# Add New Data to Existing Table Lineage

Adding new data to an existing dataset is a common task, as more data is collected and we want to leverage it to improve the model. This notebook demonstrates how to add new data to an existing 3LC dataset by creating a new table that merges two or more existing tables.

We will cover two examples:
1. Adding new data with the same classes.
2. Adding new data with different classes, requiring a new, merged schema.

In [None]:
from tlc_tools.common import get_dataset_path
import tlc

## Add new data with the same classes

We will reuse the cats and dogs dataset from the previous section and add a new batch of data.

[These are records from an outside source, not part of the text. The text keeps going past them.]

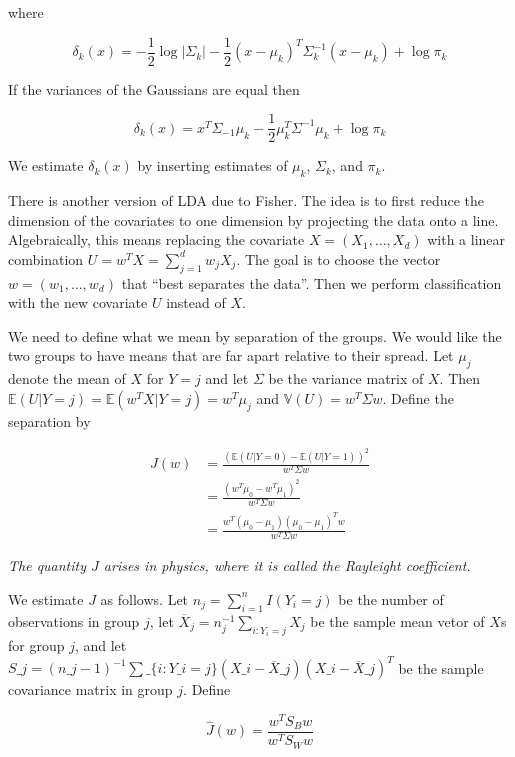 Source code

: where

\[ \delta_{k}(x) = -\frac{1}{2} \log | \Sigma_{k} | - \frac{1}{2} (x - \mu_{k})^T \Sigma_{k}^{-1} (x - \mu_{k}) + \log \pi_{k} \]

If the variances of the Gaussians are equal then

\[ \delta_{k}(x) = x^T \Sigma_{-1} \mu_{k} - \frac{1}{2} \mu_{k}^T \Sigma^{-1} \mu_{k} + \log \pi_{k} \]

We estimate \(\delta_{k}(x)\) by inserting estimates of \(\mu_{k}\),
\(\Sigma_{k}\), and \(\pi_{k}\).

There is another version of LDA due to Fisher. The idea is to first
reduce the dimension of the covariates to one dimension by projecting
the data onto a line. Algebraically, this means replacing the covariate
\(X = (X_{1}, \dots, X_d)\) with a linear combination
\(U = w^T X = \sum_{j=1}^{d} w_{j} X_{j}\). The goal is to choose the vector
\(w = (w_{1}, \dots, w_d)\) that ``best separates the data''. Then we
perform classification with the new covariate \(U\) instead of \(X\).

We need to define what we mean by separation of the groups. We would
like the two groups to have means that are far apart relative to their
spread. Let \(\mu_{j}\) denote the mean of \(X\) for \(Y = j\) and let
\(\Sigma\) be the variance matrix of \(X\). Then
\(\mathbb{E}(U | Y = j) = \mathbb{E}(w^T X | Y = j) = w^T \mu_{j}\) and
\(\mathbb{V}(U) = w^T \Sigma w\). Define the separation by

\begin{align*}
J(w) &= \frac{(\mathbb{E}(U | Y = 0) - \mathbb{E}(U | Y = 1))^{2}}{w^T \Sigma w} \\
&= \frac{(w^T \mu_{0} - w^T \mu_{1})^{2}}{w^T \Sigma w} \\
&= \frac{w^T (\mu_{0} - \mu_{1})(\mu_{0} - \mu_{1})^T w}{w^T \Sigma w}
\end{align*}

\emph{The quantity \(J\) arises in physics, where it is called the
Rayleight coefficient.}

We estimate \(J\) as follows. Let \(n_{j} = \sum_{i=1}^{n} I(Y_{i} = j)\) be
the number of observations in group \(j\), let
\(\overline{X}_{j} = n_{j}^{-1} \sum_{i: Y_{i} = j} X_{j}\) be the sample mean
vetor of \(X\)s for group \(j\), and let $S\_{j} = (n\_{j} - 1)^{-1}
\sum\_\{i: Y\_{i} = j\} (X\_{i} - \overline{X}\_{j})(X\_{i} -
\overline{X}\_{j})^{T} $ be the sample covariance matrix in group \(j\).
Define

\[ \hat{J}(w) = \frac{w^T S_B w}{w^T S_W w} \]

Before we add it, we need to create a Table with the new data.

In [None]:
data_path = get_dataset_path("more-cats-and-dogs")

dataset_name = "cats-and-dogs"
project_name = "image-classification-table"

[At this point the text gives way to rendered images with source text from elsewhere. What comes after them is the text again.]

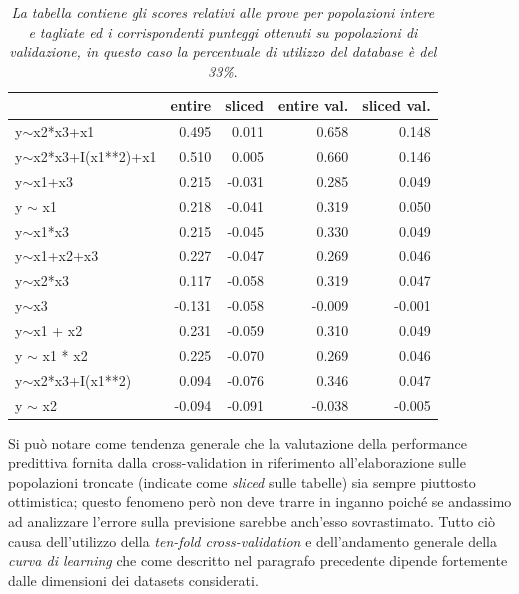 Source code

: \documentclass[12pt,openright,twoside,a4paper]{book}
\begin{document}
\begin{table}[!h]
\begin{tabular}{lrrrr}
\toprule
{} &  entire &  sliced &  entire val. &  sliced val. \\
\midrule
y$\sim$x2*x3+x1          &         0.495 &         0.011 &             0.658 &             0.148 \\
y$\sim$x2*x3+I(x1**2)+x1 &         0.510 &         0.005 &             0.660 &             0.146 \\
y$\sim$x1+x3             &         0.215 &        -0.031 &             0.285 &             0.049 \\
y $\sim$ x1              &         0.218 &        -0.041 &             0.319 &             0.050 \\
y$\sim$x1*x3             &         0.215 &        -0.045 &             0.330 &             0.049 \\
y$\sim$x1+x2+x3          &         0.227 &        -0.047 &             0.269 &             0.046 \\
y$\sim$x2*x3             &         0.117 &        -0.058 &             0.319 &             0.047 \\
y$\sim$x3                &        -0.131 &        -0.058 &            -0.009 &            -0.001 \\
y$\sim$x1 + x2           &         0.231 &        -0.059 &             0.310 &             0.049 \\
y $\sim$ x1 * x2         &         0.225 &        -0.070 &             0.269 &             0.046 \\
y$\sim$x2*x3+I(x1**2)    &         0.094 &        -0.076 &             0.346 &             0.047 \\
y $\sim$ x2              &        -0.094 &        -0.091 &            -0.038 &            -0.005 \\
\bottomrule
\end{tabular}
\caption{\textit{La tabella contiene gli scores relativi alle prove per popolazioni intere e tagliate ed i corrispondenti punteggi  ottenuti su popolazioni di validazione, in questo caso la percentuale di utilizzo del database è del 33\%}.}
\end{table}
\pagebreak

Si può notare come tendenza generale che la valutazione della performance predittiva fornita dalla cross-validation in riferimento all'elaborazione sulle popolazioni troncate (indicate come \textit{sliced} sulle tabelle) sia sempre piuttosto ottimistica; questo fenomeno però non deve trarre in inganno poiché se andassimo ad analizzare l'errore sulla previsione sarebbe anch'esso sovrastimato.
Tutto ciò causa dell'utilizzo della \textit{ten-fold cross-validation} e dell'andamento generale della \textit{ curva di learning} che come descritto nel paragrafo precedente dipende fortemente dalle dimensioni dei datasets considerati.
\end{document}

new_data_table = tlc.Table.from_image_folder(
    data_path,
    table_name="new-data",
    dataset_name=dataset_name,
    project_name=project_name,
    add_weight_column=True,
    if_exists="overwrite",
)

new_data_table

Now that we have the new Table, let's also get the cats and dogs dataset from the previous section.

In [None]:
initial_table = tlc.Table.from_names("initial", dataset_name, project_name)
initial_table

Now that we have the two tables, we are ready to combine them using Table.join_tables().

In [None]:
joined_table = tlc.Table.join_tables([initial_table, new_data_table], table_name="added-more-data")
joined_table

## Add new data with different classes

We will now create a new image folder table containing animals in the categories "bats" and "frogs". This table will be joined with our existing table.


In [None]:
data_path = get_dataset_path("bats-and-frogs")

dataset_name = "cats-and-dogs"
project_name = "image-classification-table"

more_new_data_table = tlc.Table.from_image_folder(
    data_path,
    table_name="more-new-data",
    dataset_name=dataset_name,
    project_name=project_name,
    add_weight_column=True, # Set to zero somehow here
    weight_value=0.0,
    if_exists="overwrite",
)

more_new_data_table

In [None]:
more_new_data_table.table_rows[2]

We now create yet another Table by joining the previous table with the table with new images of bats and frogs.

In [None]:
joined_again_table = tlc.Table.join_tables([joined_table, more_new_data_table], table_name="added-bats-and-frogs-data")
joined_again_table

Originally, the two tables had different value maps. Let's inspect them:

In [None]:
joined_table.get_simple_value_map("label")

In [None]:
more_new_data_table.get_simple_value_map("label")

Notice how these value maps had overlapping class indices. Table.join_tables() handled this by combining these schemas:

In [None]:
joined_again_table.get_simple_value_map("label")

It also updated the data correspondingly:

In [None]:
joined_again_table[25]